Here are some ideas to challenge belief ...we will add to these periodically. 

...the PRINCE(2) and the emperor’s new clothes     

Many projects fail because they get a life of their own and forget what they are there for.  PRINCE2 project methodology says that a project should only continue, so long as the benefit remains.

Like the emperor with his new clothes it could take the candid observation of an honest soul to restore sense, but are we robust enough to listen?

PRINCE2 The business case:
"The existence of a viable Business Case is the main control condition of a PRINCE2 project. The business case is verified by the Project Board before a project begins and at every major decision point throughout the project. The project should be stopped if the viability of the Business Case disappears for any reason." (from PRINCE2 manual p.17).

According to a recent economist article
“...employees in one part of a company often reject ideas and advice from a different part.

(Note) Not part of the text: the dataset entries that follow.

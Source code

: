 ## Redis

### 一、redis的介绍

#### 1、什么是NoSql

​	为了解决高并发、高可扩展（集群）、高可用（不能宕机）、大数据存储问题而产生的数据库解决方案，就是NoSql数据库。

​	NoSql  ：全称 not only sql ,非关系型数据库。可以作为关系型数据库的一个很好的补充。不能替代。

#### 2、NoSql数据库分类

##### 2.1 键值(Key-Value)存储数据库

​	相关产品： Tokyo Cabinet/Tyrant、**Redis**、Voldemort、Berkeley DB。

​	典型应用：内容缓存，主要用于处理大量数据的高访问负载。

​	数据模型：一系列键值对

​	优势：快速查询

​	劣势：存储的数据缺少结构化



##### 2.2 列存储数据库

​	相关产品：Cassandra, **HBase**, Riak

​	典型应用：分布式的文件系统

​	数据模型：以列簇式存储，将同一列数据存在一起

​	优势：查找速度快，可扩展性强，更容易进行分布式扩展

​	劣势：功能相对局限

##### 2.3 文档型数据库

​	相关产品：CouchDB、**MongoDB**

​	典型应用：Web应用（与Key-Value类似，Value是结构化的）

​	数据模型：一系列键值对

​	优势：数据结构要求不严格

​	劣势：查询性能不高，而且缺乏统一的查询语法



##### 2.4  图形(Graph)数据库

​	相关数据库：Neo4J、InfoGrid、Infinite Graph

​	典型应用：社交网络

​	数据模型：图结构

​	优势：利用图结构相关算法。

Mark Little, GE's head of research, confesses that getting his boffins to kill off unviable projects is the hardest task he faces: “Like a dog with a bone, people don't want to give them up.””

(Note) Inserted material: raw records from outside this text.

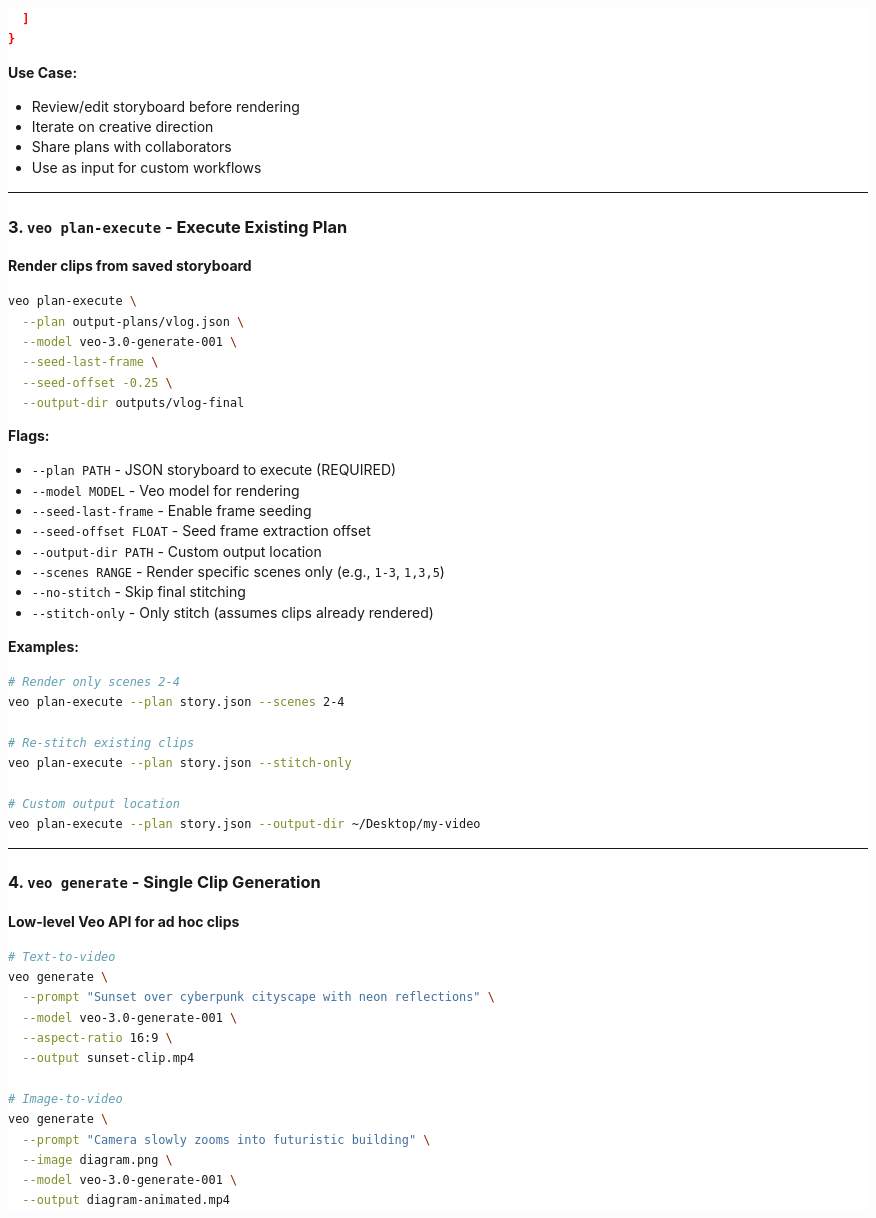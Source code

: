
 ```json
  ]
}
```

**Use Case:**
- Review/edit storyboard before rendering
- Iterate on creative direction
- Share plans with collaborators
- Use as input for custom workflows

---

### 3. `veo plan-execute` - Execute Existing Plan

**Render clips from saved storyboard**

```bash
veo plan-execute \
  --plan output-plans/vlog.json \
  --model veo-3.0-generate-001 \
  --seed-last-frame \
  --seed-offset -0.25 \
  --output-dir outputs/vlog-final
```

**Flags:**
- `--plan PATH` - JSON storyboard to execute (REQUIRED)
- `--model MODEL` - Veo model for rendering
- `--seed-last-frame` - Enable frame seeding
- `--seed-offset FLOAT` - Seed frame extraction offset
- `--output-dir PATH` - Custom output location
- `--scenes RANGE` - Render specific scenes only (e.g., `1-3`, `1,3,5`)
- `--no-stitch` - Skip final stitching
- `--stitch-only` - Only stitch (assumes clips already rendered)

**Examples:**
```bash
# Render only scenes 2-4
veo plan-execute --plan story.json --scenes 2-4

# Re-stitch existing clips
veo plan-execute --plan story.json --stitch-only

# Custom output location
veo plan-execute --plan story.json --output-dir ~/Desktop/my-video
```

---

### 4. `veo generate` - Single Clip Generation

**Low-level Veo API for ad hoc clips**

```bash
# Text-to-video
veo generate \
  --prompt "Sunset over cyberpunk cityscape with neon reflections" \
  --model veo-3.0-generate-001 \
  --aspect-ratio 16:9 \
  --output sunset-clip.mp4

# Image-to-video
veo generate \
  --prompt "Camera slowly zooms into futuristic building" \
  --image diagram.png \
  --model veo-3.0-generate-001 \
  --output diagram-animated.mp4
```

Achieving project success requires not only honesty and humility, but also courage to speak up when the emperor has no clothes.

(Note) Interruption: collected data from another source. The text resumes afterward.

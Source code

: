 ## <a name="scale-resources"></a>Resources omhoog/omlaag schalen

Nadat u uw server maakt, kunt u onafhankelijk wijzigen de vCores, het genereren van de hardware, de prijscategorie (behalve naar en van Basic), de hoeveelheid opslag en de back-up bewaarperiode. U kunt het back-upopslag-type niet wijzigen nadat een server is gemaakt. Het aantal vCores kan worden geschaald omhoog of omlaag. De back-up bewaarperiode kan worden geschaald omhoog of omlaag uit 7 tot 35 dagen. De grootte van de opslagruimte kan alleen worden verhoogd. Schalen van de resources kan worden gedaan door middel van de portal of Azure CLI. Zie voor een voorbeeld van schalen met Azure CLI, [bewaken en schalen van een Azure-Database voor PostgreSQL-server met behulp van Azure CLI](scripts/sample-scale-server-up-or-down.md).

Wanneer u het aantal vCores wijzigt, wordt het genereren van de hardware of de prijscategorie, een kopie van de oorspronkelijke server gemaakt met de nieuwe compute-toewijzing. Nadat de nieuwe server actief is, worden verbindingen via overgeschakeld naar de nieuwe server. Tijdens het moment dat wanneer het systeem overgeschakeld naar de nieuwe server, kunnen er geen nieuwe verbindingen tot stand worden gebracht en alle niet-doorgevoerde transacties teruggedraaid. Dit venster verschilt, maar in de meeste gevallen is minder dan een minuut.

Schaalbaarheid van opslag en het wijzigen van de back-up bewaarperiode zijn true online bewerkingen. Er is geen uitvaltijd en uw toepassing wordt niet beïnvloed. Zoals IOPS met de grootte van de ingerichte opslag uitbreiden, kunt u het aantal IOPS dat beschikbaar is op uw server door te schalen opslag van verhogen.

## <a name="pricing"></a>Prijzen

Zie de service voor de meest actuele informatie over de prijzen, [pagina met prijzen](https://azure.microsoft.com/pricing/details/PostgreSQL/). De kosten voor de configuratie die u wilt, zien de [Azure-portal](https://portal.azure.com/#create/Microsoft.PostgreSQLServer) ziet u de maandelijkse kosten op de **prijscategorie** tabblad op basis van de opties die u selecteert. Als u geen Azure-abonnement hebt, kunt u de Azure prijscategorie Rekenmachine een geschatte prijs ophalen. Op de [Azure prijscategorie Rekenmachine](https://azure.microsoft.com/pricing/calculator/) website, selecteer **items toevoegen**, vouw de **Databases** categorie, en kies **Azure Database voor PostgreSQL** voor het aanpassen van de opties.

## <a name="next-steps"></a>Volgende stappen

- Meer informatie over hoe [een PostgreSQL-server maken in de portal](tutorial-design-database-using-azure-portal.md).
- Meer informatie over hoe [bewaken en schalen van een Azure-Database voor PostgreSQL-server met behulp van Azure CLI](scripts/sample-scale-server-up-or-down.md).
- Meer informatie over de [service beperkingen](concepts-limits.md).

“the most dangerous ideas in a society are not the ones that are being argued, but the ones that are assumed.”...Getting to the heart of our assumptions can be done only by an honest, preferably not  lone, exploration of the bases of our beliefs and their consequences                                      
In every age and every society, there are certain “givens” – truth claims held in common – that allow for that society to exist as it does. In our society, we assume that trees do not have spirits, and so can be felled and milled at will. We assume this because we cannot observe or reason the existence of dryads. But deeper, because we assume that things in the universe which cannot be verified by the testable hypotheses of science, through observation and reason, are not real. This may be a good and right assumption, but it is an assumption. It is a belief, a position of faith, a pre-judgement.

C.S. Lewis once wrote, “the most dangerous ideas in a society are not the ones that are being argued, but the ones that are assumed.”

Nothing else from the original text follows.